The Sauber C23 was a Formula One racing car designed by Sauber for the 2004 Formula One season.

The C23 was driven by Giancarlo Fisichella, who left his previous team Jordan to join Sauber. Felipe Massa, who was a regular driver for Sauber in 2002, returned to Sauber after spending a year as a test driver for Ferrari. Neel Jani was the team's test driver.

Overview 
The car was a direct evolution of the Sauber C22. For this purpose, Ferrari's car from the previous year, the Ferrari F2003-GA, was used as a model. In terms of design, care was taken to make the car lighter and more test than last year's car. For the first time, the Sauber car was equipped with the same Ferrari engine type as Ferrari itself and not, as before, with the respective previous year's engine. The engine was designated the Petronas 04A. The fuel also came from Petronas and the car raced with Bridgestone tyres.

The Sauber C23 was unveiled on January 12 in Salzburg at Hangar-7, Red Bull's owned aircraft hangar, to mark the 10th anniversary of Red Bull's sponsorship.

Racing history
Giancarlo Fisichella scored the most championship points with 22 with a best finish of 4th place at the Canadian Grand Prix while Felipe Massa scored 12 points also with a best finish of 4th place at the Belgian Grand Prix.
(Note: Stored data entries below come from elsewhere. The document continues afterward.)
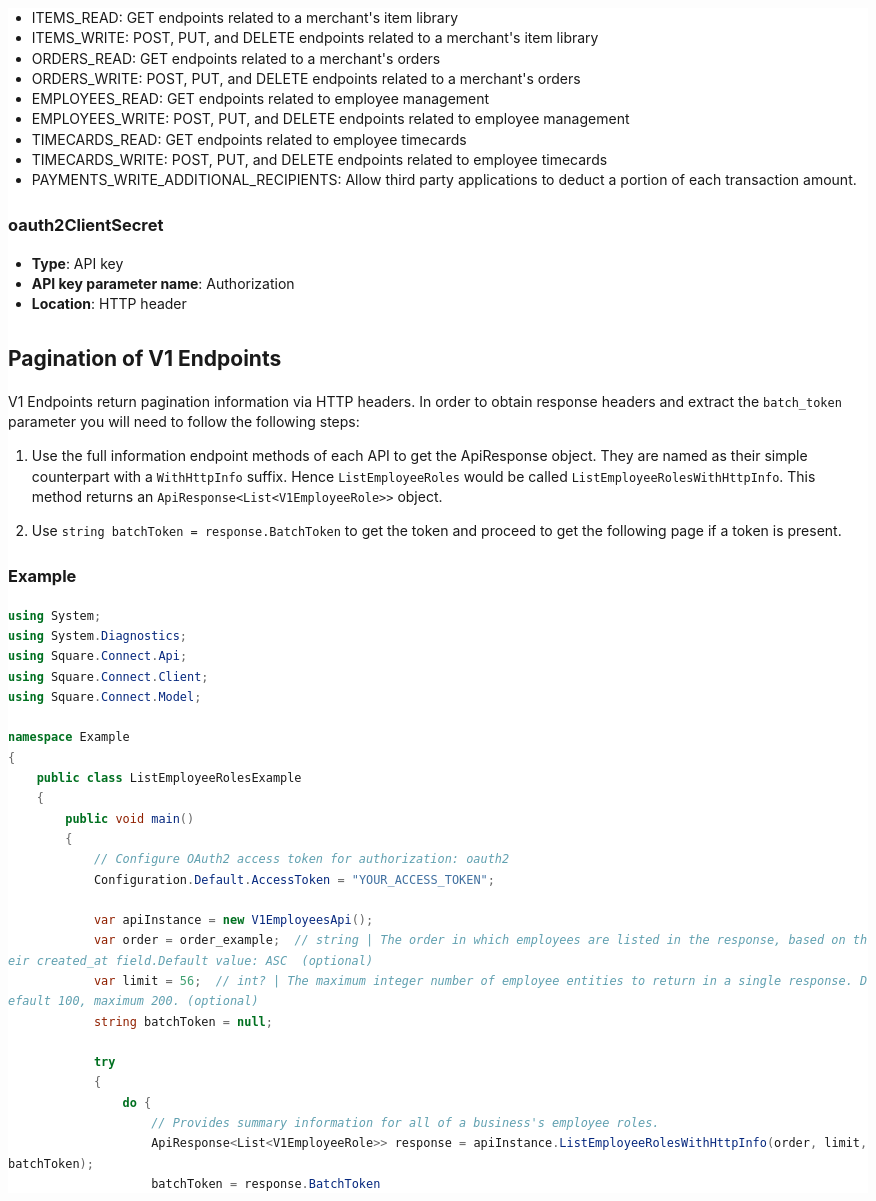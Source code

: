   - ITEMS_READ: GET endpoints related to a merchant&#39;s item library
  - ITEMS_WRITE: POST, PUT, and DELETE endpoints related to a merchant&#39;s item library
  - ORDERS_READ: GET endpoints related to a merchant&#39;s orders
  - ORDERS_WRITE: POST, PUT, and DELETE endpoints related to a merchant&#39;s orders
  - EMPLOYEES_READ: GET endpoints related to employee management
  - EMPLOYEES_WRITE: POST, PUT, and DELETE endpoints related to employee management
  - TIMECARDS_READ: GET endpoints related to employee timecards
  - TIMECARDS_WRITE: POST, PUT, and DELETE endpoints related to employee timecards
  - PAYMENTS_WRITE_ADDITIONAL_RECIPIENTS: Allow third party applications to deduct a portion of each transaction amount.

<a name="oauth2ClientSecret"></a>
### oauth2ClientSecret

- **Type**: API key
- **API key parameter name**: Authorization
- **Location**: HTTP header


## Pagination of V1 Endpoints

V1 Endpoints return pagination information via HTTP headers. In order to obtain
response headers and extract the `batch_token` parameter you will need to follow
the following steps:

1. Use the full information endpoint methods of each API to get the ApiResponse object.
They are named as their simple counterpart with a `WithHttpInfo` suffix.
Hence `ListEmployeeRoles` would be called `ListEmployeeRolesWithHttpInfo`. This
method returns an `ApiResponse<List<V1EmployeeRole>>` object.

2. Use `string batchToken = response.BatchToken` to get the token and proceed to
get the following page if a token is present.

### Example

```csharp
using System;
using System.Diagnostics;
using Square.Connect.Api;
using Square.Connect.Client;
using Square.Connect.Model;

namespace Example
{
    public class ListEmployeeRolesExample
    {
        public void main()
        {
            // Configure OAuth2 access token for authorization: oauth2
            Configuration.Default.AccessToken = "YOUR_ACCESS_TOKEN";

            var apiInstance = new V1EmployeesApi();
            var order = order_example;  // string | The order in which employees are listed in the response, based on their created_at field.Default value: ASC  (optional)
            var limit = 56;  // int? | The maximum integer number of employee entities to return in a single response. Default 100, maximum 200. (optional)
            string batchToken = null;

            try
            {
                do {
                    // Provides summary information for all of a business's employee roles.
                    ApiResponse<List<V1EmployeeRole>> response = apiInstance.ListEmployeeRolesWithHttpInfo(order, limit, batchToken);
                    batchToken = response.BatchToken
```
The team scored 34 points overall and 6th place in the Constructors' Championship.

Sponsorship and livery
Sauber went into 2004 with sponsorship continuity. The livery closely resembles Sauber's previous car, the C22 with the removal of computer software company TEMENOS. The C23 was the last Sauber car featuring sponsorship from Austrian energy drink Red Bull, before Red Bull's departure to Red Bull Racing in . The following Sauber C24 featured Credit Suisse as major sponsor.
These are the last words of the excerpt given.